India may want to project a forward-looking image with tall claims of being the fastest growing economy in the world (not true) but facts are stubborn things. For instance, India leads the world in several categories that would shame most Indians. Take the case of toilets, or lack thereof. At least 549 million people in India do not have access to toilets. They defecate in the open creating one mighty stink. This is a global record!

It has more than 400 million people living in absolute poverty — again leading the world. There is another statistic that adds to India’s notoriety: it produces 75% of all adulterated medicines in the world. Such medicines are not only used in India but also exported abroad causing horrendous health problems and a large number of deaths.

With 75.8 million people, nearly 5% of its 1.25 billion population, without access to clean water according to the report by WaterAid, a UK-based nonprofit group, India again leads the world. Naturally water-borne diseases are rampant.
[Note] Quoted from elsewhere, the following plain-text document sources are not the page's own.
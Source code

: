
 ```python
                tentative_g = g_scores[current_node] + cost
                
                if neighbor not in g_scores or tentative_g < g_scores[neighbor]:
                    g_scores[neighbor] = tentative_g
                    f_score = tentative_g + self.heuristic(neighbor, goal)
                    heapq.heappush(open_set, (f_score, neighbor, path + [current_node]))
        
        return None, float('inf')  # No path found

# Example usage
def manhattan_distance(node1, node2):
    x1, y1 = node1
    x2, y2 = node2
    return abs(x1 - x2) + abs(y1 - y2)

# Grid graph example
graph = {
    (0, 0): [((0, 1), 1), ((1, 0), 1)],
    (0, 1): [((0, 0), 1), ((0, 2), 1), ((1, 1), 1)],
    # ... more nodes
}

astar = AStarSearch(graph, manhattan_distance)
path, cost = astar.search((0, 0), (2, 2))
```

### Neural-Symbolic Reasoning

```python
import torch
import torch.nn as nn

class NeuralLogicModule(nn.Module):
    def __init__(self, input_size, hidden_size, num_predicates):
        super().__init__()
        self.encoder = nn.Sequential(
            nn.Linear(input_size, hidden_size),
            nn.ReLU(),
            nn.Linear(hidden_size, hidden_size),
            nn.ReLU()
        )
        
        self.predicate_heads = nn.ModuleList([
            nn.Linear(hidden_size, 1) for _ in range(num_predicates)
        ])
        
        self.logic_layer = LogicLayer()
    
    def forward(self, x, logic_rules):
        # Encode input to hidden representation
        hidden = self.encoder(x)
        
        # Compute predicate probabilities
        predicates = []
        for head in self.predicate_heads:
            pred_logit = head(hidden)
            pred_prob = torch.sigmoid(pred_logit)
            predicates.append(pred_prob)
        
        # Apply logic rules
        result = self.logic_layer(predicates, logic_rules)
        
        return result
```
But it is the air pollution in India’s capital city Delhi that has drawn global attention. Environmental pollution is a global problem. Carbon dioxide emissions and greenhouse gases recognize no physical boundaries, hence the widespread concern. The Indian officials’ nonchalant attitude is raising eyebrows far and wide.
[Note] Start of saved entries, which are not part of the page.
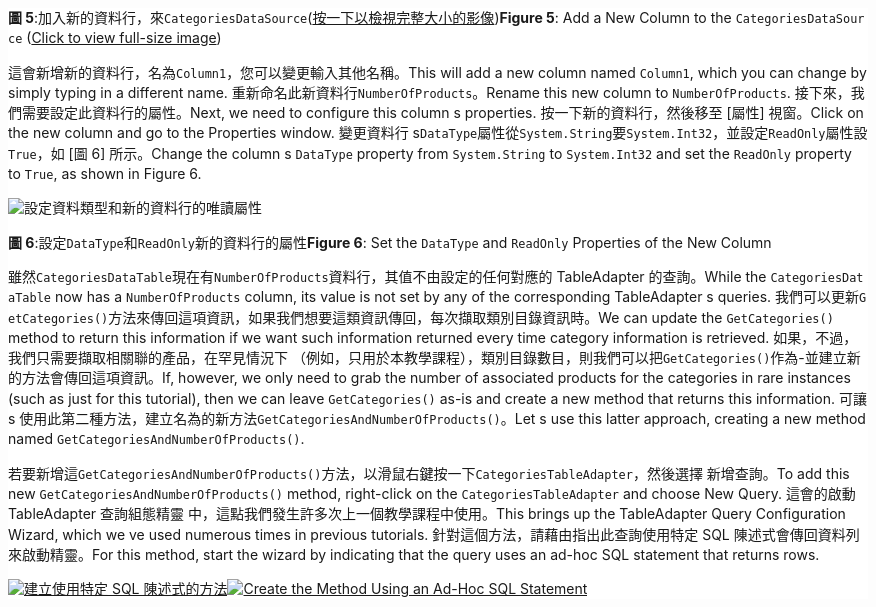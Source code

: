 <span data-ttu-id="6a3d3-196">**圖 5**:加入新的資料行，來`CategoriesDataSource`([按一下以檢視完整大小的影像](master-detail-using-a-bulleted-list-of-master-records-with-a-details-datalist-cs/_static/image15.png))</span><span class="sxs-lookup"><span data-stu-id="6a3d3-196">**Figure 5**: Add a New Column to the `CategoriesDataSource` ([Click to view full-size image](master-detail-using-a-bulleted-list-of-master-records-with-a-details-datalist-cs/_static/image15.png))</span></span>


<span data-ttu-id="6a3d3-197">這會新增新的資料行，名為`Column1`，您可以變更輸入其他名稱。</span><span class="sxs-lookup"><span data-stu-id="6a3d3-197">This will add a new column named `Column1`, which you can change by simply typing in a different name.</span></span> <span data-ttu-id="6a3d3-198">重新命名此新資料行`NumberOfProducts`。</span><span class="sxs-lookup"><span data-stu-id="6a3d3-198">Rename this new column to `NumberOfProducts`.</span></span> <span data-ttu-id="6a3d3-199">接下來，我們需要設定此資料行的屬性。</span><span class="sxs-lookup"><span data-stu-id="6a3d3-199">Next, we need to configure this column s properties.</span></span> <span data-ttu-id="6a3d3-200">按一下新的資料行，然後移至 [屬性] 視窗。</span><span class="sxs-lookup"><span data-stu-id="6a3d3-200">Click on the new column and go to the Properties window.</span></span> <span data-ttu-id="6a3d3-201">變更資料行 s`DataType`屬性從`System.String`要`System.Int32`，並設定`ReadOnly`屬性設`True`，如 [圖 6] 所示。</span><span class="sxs-lookup"><span data-stu-id="6a3d3-201">Change the column s `DataType` property from `System.String` to `System.Int32` and set the `ReadOnly` property to `True`, as shown in Figure 6.</span></span>


![設定資料類型和新的資料行的唯讀屬性](master-detail-using-a-bulleted-list-of-master-records-with-a-details-datalist-cs/_static/image16.png)

<span data-ttu-id="6a3d3-203">**圖 6**:設定`DataType`和`ReadOnly`新的資料行的屬性</span><span class="sxs-lookup"><span data-stu-id="6a3d3-203">**Figure 6**: Set the `DataType` and `ReadOnly` Properties of the New Column</span></span>


<span data-ttu-id="6a3d3-204">雖然`CategoriesDataTable`現在有`NumberOfProducts`資料行，其值不由設定的任何對應的 TableAdapter 的查詢。</span><span class="sxs-lookup"><span data-stu-id="6a3d3-204">While the `CategoriesDataTable` now has a `NumberOfProducts` column, its value is not set by any of the corresponding TableAdapter s queries.</span></span> <span data-ttu-id="6a3d3-205">我們可以更新`GetCategories()`方法來傳回這項資訊，如果我們想要這類資訊傳回，每次擷取類別目錄資訊時。</span><span class="sxs-lookup"><span data-stu-id="6a3d3-205">We can update the `GetCategories()` method to return this information if we want such information returned every time category information is retrieved.</span></span> <span data-ttu-id="6a3d3-206">如果，不過，我們只需要擷取相關聯的產品，在罕見情況下 （例如，只用於本教學課程），類別目錄數目，則我們可以把`GetCategories()`作為-並建立新的方法會傳回這項資訊。</span><span class="sxs-lookup"><span data-stu-id="6a3d3-206">If, however, we only need to grab the number of associated products for the categories in rare instances (such as just for this tutorial), then we can leave `GetCategories()` as-is and create a new method that returns this information.</span></span> <span data-ttu-id="6a3d3-207">可讓 s 使用此第二種方法，建立名為的新方法`GetCategoriesAndNumberOfProducts()`。</span><span class="sxs-lookup"><span data-stu-id="6a3d3-207">Let s use this latter approach, creating a new method named `GetCategoriesAndNumberOfProducts()`.</span></span>

<span data-ttu-id="6a3d3-208">若要新增這`GetCategoriesAndNumberOfProducts()`方法，以滑鼠右鍵按一下`CategoriesTableAdapter`，然後選擇 新增查詢。</span><span class="sxs-lookup"><span data-stu-id="6a3d3-208">To add this new `GetCategoriesAndNumberOfProducts()` method, right-click on the `CategoriesTableAdapter` and choose New Query.</span></span> <span data-ttu-id="6a3d3-209">這會的啟動 TableAdapter 查詢組態精靈 中，這點我們發生許多次上一個教學課程中使用。</span><span class="sxs-lookup"><span data-stu-id="6a3d3-209">This brings up the TableAdapter Query Configuration Wizard, which we ve used numerous times in previous tutorials.</span></span> <span data-ttu-id="6a3d3-210">針對這個方法，請藉由指出此查詢使用特定 SQL 陳述式會傳回資料列來啟動精靈。</span><span class="sxs-lookup"><span data-stu-id="6a3d3-210">For this method, start the wizard by indicating that the query uses an ad-hoc SQL statement that returns rows.</span></span>


<span data-ttu-id="6a3d3-211">[![建立使用特定 SQL 陳述式的方法](master-detail-using-a-bulleted-list-of-master-records-with-a-details-datalist-cs/_static/image18.png)](master-detail-using-a-bulleted-list-of-master-records-with-a-details-datalist-cs/_static/image17.png)</span><span class="sxs-lookup"><span data-stu-id="6a3d3-211">[![Create the Method Using an Ad-Hoc SQL Statement](master-detail-using-a-bulleted-list-of-master-records-with-a-details-datalist-cs/_static/image18.png)](master-detail-using-a-bulleted-list-of-master-records-with-a-details-datalist-cs/_static/image17.png)</span></span>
Equally worrying is the mass production of fake drugs that are not only used inside India but also exported to other countries. According to data produced by the Indian Department of Food Safety and Drug Administration, more than 10% of drugs in the market are counterfeit and another 38% are not effective because of their low quality.

In India’s most populous state, Uttar Pradesh, the state’s Department of Food Safety and Drug Administration’s report for the year 2015 said nearly 5,150 drugs and 301 cosmetics product samples had been seized in raids conducted over an eight-month period. Laboratory tests on 4,723 samples revealed that 506 of these drugs were totally fake amounting to more than 10% of drugs in the market. Of the 4,723 drugs tested, only 2,902 met the required standards.

Similarly, government-run hospitals lead the way in using fake drugs. The National Institute of Biologicals found that from a sample of 47,954 drugs, 10% were counterfeit. Many drugs are made in extremely filthy conditions making them even more hazardous to people’s health.

Indian food products are also unsafe. Earlier this year, the US Food and Drug Administration banned the sale of Haldiram masalas and other food products in the US because toxic and hazardous materials were found in them.

It is neither safe to visit India nor wise to import its goods, especially food items.